Ça c’est une limite à laquelle je n’avais pas pensé (haha)!
BBX: LaPhilantrope, d’où ça vient?
LP: En fait à la base je n’avais pas de nom d’artiste, mon père étant musicien, on me reliait vachement à lui, j’étais « la fille de » dans le petit microcosme de la région. Au bout d’un moment je me suis dit qu’il fallait que je trouve un nom d’artiste, c’était une nécessité. J’en ai parlé avec un pote avec qui je faisais des études de graphisme et qui faisait beaucoup de graff. Le blaze dans le graff c’est hyper important, signer de son nom/son crew c’est la base du street art. Alors je lui ai dit « trouve moi quelque chose il faut qu’on trouve un truc absolument ». Il m’a répondu « écoute La Philanthrope je ne sais pas ce que ça veut dire mais je trouve que ça sonne bien ! ». Je lui ai expliqué la définition (personne aimant l’humanité, généreuse et désintéressée) et c’est vrai que je me suis dit que ça sonnait bien pour mon projet qui se veut libérateur, militant,…

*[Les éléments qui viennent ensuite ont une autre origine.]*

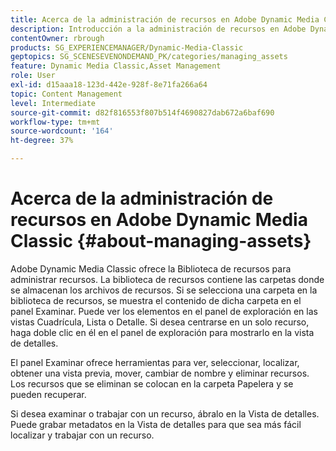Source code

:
 ```yaml
---
title: Acerca de la administración de recursos en Adobe Dynamic Media Classic
description: Introducción a la administración de recursos en Adobe Dynamic Media Classic
contentOwner: rbrough
products: SG_EXPERIENCEMANAGER/Dynamic-Media-Classic
geptopics: SG_SCENESEVENONDEMAND_PK/categories/managing_assets
feature: Dynamic Media Classic,Asset Management
role: User
exl-id: d15aaa18-123d-442e-928f-8e71fa266a64
topic: Content Management
level: Intermediate
source-git-commit: d82f816553f807b514f4690827dab672a6baf690
workflow-type: tm+mt
source-wordcount: '164'
ht-degree: 37%

---
```


# Acerca de la administración de recursos en Adobe Dynamic Media Classic {#about-managing-assets}

Adobe Dynamic Media Classic ofrece la Biblioteca de recursos para administrar recursos. La biblioteca de recursos contiene las carpetas donde se almacenan los archivos de recursos. Si se selecciona una carpeta en la biblioteca de recursos, se muestra el contenido de dicha carpeta en el panel Examinar. Puede ver los elementos en el panel de exploración en las vistas Cuadrícula, Lista o Detalle. Si desea centrarse en un solo recurso, haga doble clic en él en el panel de exploración para mostrarlo en la vista de detalles.

El panel Examinar ofrece herramientas para ver, seleccionar, localizar, obtener una vista previa, mover, cambiar de nombre y eliminar recursos. Los recursos que se eliminan se colocan en la carpeta Papelera y se pueden recuperar.

Si desea examinar o trabajar con un recurso, ábralo en la Vista de detalles. Puede grabar metadatos en la Vista de detalles para que sea más fácil localizar y trabajar con un recurso.
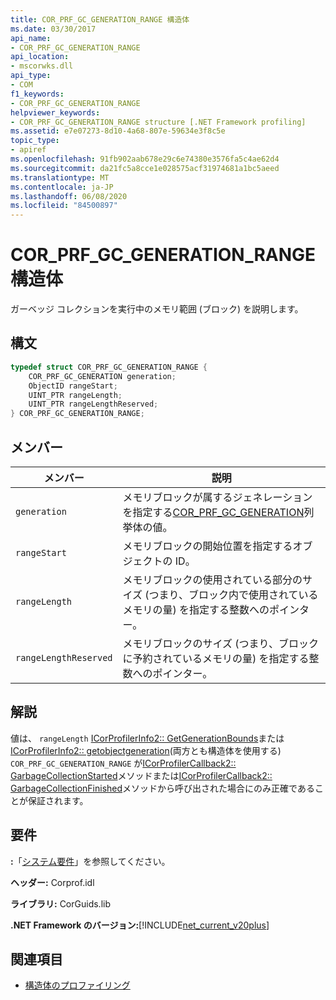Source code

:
 ```yaml
---
title: COR_PRF_GC_GENERATION_RANGE 構造体
ms.date: 03/30/2017
api_name:
- COR_PRF_GC_GENERATION_RANGE
api_location:
- mscorwks.dll
api_type:
- COM
f1_keywords:
- COR_PRF_GC_GENERATION_RANGE
helpviewer_keywords:
- COR_PRF_GC_GENERATION_RANGE structure [.NET Framework profiling]
ms.assetid: e7e07273-8d10-4a68-807e-59634e3f8c5e
topic_type:
- apiref
ms.openlocfilehash: 91fb902aab678e29c6e74380e3576fa5c4ae62d4
ms.sourcegitcommit: da21fc5a8cce1e028575acf31974681a1bc5aeed
ms.translationtype: MT
ms.contentlocale: ja-JP
ms.lasthandoff: 06/08/2020
ms.locfileid: "84500897"
---
```

# <a name="cor_prf_gc_generation_range-structure"></a>COR_PRF_GC_GENERATION_RANGE 構造体
ガーベッジ コレクションを実行中のメモリ範囲 (ブロック) を説明します。  
  
## <a name="syntax"></a>構文  
  
```cpp  
typedef struct COR_PRF_GC_GENERATION_RANGE {  
    COR_PRF_GC_GENERATION generation;  
    ObjectID rangeStart;  
    UINT_PTR rangeLength;  
    UINT_PTR rangeLengthReserved;  
} COR_PRF_GC_GENERATION_RANGE;  
```  
  
## <a name="members"></a>メンバー  
  
|メンバー|説明|  
|------------|-----------------|  
|`generation`|メモリブロックが属するジェネレーションを指定する[COR_PRF_GC_GENERATION](cor-prf-gc-generation-enumeration.md)列挙体の値。|  
|`rangeStart`|メモリブロックの開始位置を指定するオブジェクトの ID。|  
|`rangeLength`|メモリブロックの使用されている部分のサイズ (つまり、ブロック内で使用されているメモリの量) を指定する整数へのポインター。|  
|`rangeLengthReserved`|メモリブロックのサイズ (つまり、ブロックに予約されているメモリの量) を指定する整数へのポインター。|  
  
## <a name="remarks"></a>解説  
 値は、 `rangeLength` [ICorProfilerInfo2:: GetGenerationBounds](icorprofilerinfo2-getgenerationbounds-method.md)または[ICorProfilerInfo2:: getobjectgeneration](icorprofilerinfo2-getobjectgeneration-method.md)(両方とも構造体を使用する) `COR_PRF_GC_GENERATION_RANGE` が[ICorProfilerCallback2:: GarbageCollectionStarted](icorprofilercallback2-garbagecollectionstarted-method.md)メソッドまたは[ICorProfilerCallback2:: GarbageCollectionFinished](icorprofilercallback2-garbagecollectionfinished-method.md)メソッドから呼び出された場合にのみ正確であることが保証されます。  
  
## <a name="requirements"></a>要件  
 **:**「[システム要件](../../get-started/system-requirements.md)」を参照してください。  
  
 **ヘッダー:** Corprof.idl  
  
 **ライブラリ:** CorGuids.lib  
  
 **.NET Framework のバージョン:**[!INCLUDE[net_current_v20plus](../../../../includes/net-current-v20plus-md.md)]  
  
## <a name="see-also"></a>関連項目

- [構造体のプロファイリング](profiling-structures.md)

Donc je suis parti.e sur ça, il m’a dessiné un genre de blase avec une faute d’orthographe, que j’ai gardé.
Puis la philanthropie aujourd’hui est associée aux personnes qui ont beaucoup d’argent, des oeuvres « philanthropiques », un truc de riches qui donnent de l’argent aux pauvres de temps en temps. Je me suis dit que la faute volontaire dans le blase m’éloignerait un peu de ce concept.
BBX: Et ton père est musicien dans l’Hérault?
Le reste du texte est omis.